### PROBLEM DETAILS
Look through the material below. Copy every line with the string "course" in it.

----

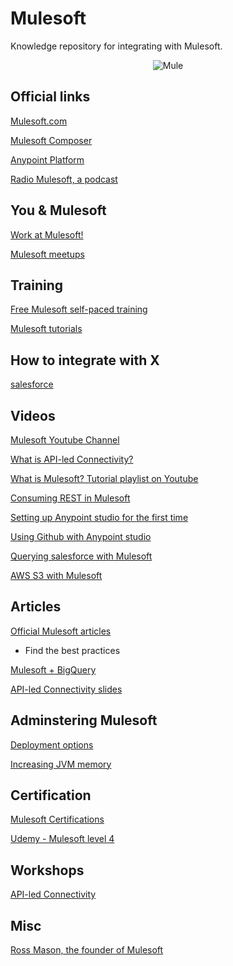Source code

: # Mulesoft
Knowledge repository for integrating with Mulesoft. 

<p align="center">
  <img src="https://www.mulesoft.com/sites/default/files/MuleSoft_logo_299C_stacked_3.png?raw=true" alt="Mule"/>
</p>

## Official links

[Mulesoft.com](https://www.mulesoft.com)

[Mulesoft Composer](https://www.mulesoft.com/platform/api/no-code-integration-tool)

[Anypoint Platform](https://anypoint.mulesoft.com/login/)

[Radio Mulesoft, a podcast](https://podcasts.apple.com/be/podcast/radio-mulesoft/id1498103178)

## You & Mulesoft

[Work at Mulesoft!](https://www.mulesoft.com/careers)

[Mulesoft meetups](https://meetups.mulesoft.com)

## Training

[Free Mulesoft self-paced training](https://training.mulesoft.com/course-catalog?results=true&courseFormat=Self-paced)

[Mulesoft tutorials](https://developer.mulesoft.com/tutorials-and-howtos)

## How to integrate with X

[salesforce](https://www.mulesoft.com/resources/salesforce)

## Videos

[Mulesoft Youtube Channel](https://www.youtube.com/user/mulesoftvids)

[What is API-led Connectivity?](https://www.youtube.com/watch?v=WYociWuCInE)

[What is Mulesoft? Tutorial playlist on Youtube](https://www.youtube.com/watch?v=lRpJtMfa4zs&list=PLfEAetjBY9s5gywT2hC95rnZaW5CEZis-)

[Consuming REST in Mulesoft](https://www.youtube.com/watch?v=fLJnezzVU4s)

[Setting up Anypoint studio for the first time](https://www.youtube.com/watch?v=cZUw2T0D7PU)

[Using Github with Anypoint studio](https://www.youtube.com/watch?v=35fHx23zjP0)

[Querying salesforce with Mulesoft](https://www.youtube.com/watch?v=TeAHUjILPJA)

[AWS S3 with Mulesoft](https://www.youtube.com/watch?v=VlPmg2lVvzM)

## Articles

[Official Mulesoft articles](https://www.mulesoft.com/resources/articles)

- Find the best practices

[Mulesoft + BigQuery](https://www.apisero.com/mulesoft-bigquery-series-2/)

[API-led Connectivity slides](https://www.slideshare.net/mulesoft/transform-your-business-with-apiled-connectivity)

## Adminstering Mulesoft

[Deployment options](https://docs.mulesoft.com/runtime-manager/deployment-strategies#cloudhub-deployments)

[Increasing JVM memory](https://help.mulesoft.com/s/article/Increasing-JVM-memory-heap-in-Anypoint-Studio-to-avoid-OutOfMemory-issues)

## Certification

[Mulesoft Certifications](https://training.mulesoft.com/certification)

[Udemy - Mulesoft level 4](https://www.udemy.com/course/mulesoft-certified-developer-mule-4/)

## Workshops

[API-led Connectivity](http://workshop.tools.mulesoft.com/modules/)

## Misc

[Ross Mason, the founder of Mulesoft](https://www.forbes.com/sites/stuartanderson/2016/06/04/ross-mason-immigrant-founder-of-1-5-billion-mulesoft-on-job-market-and-managing-a-global-company/?sh=608acfc547e3)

----

### PROBLEM SOLUTION
[Free Mulesoft self-paced training](https://training.mulesoft.com/course-catalog?results=true&courseFormat=Self-paced)
[Udemy - Mulesoft level 4](https://www.udemy.com/course/mulesoft-certified-developer-mule-4/)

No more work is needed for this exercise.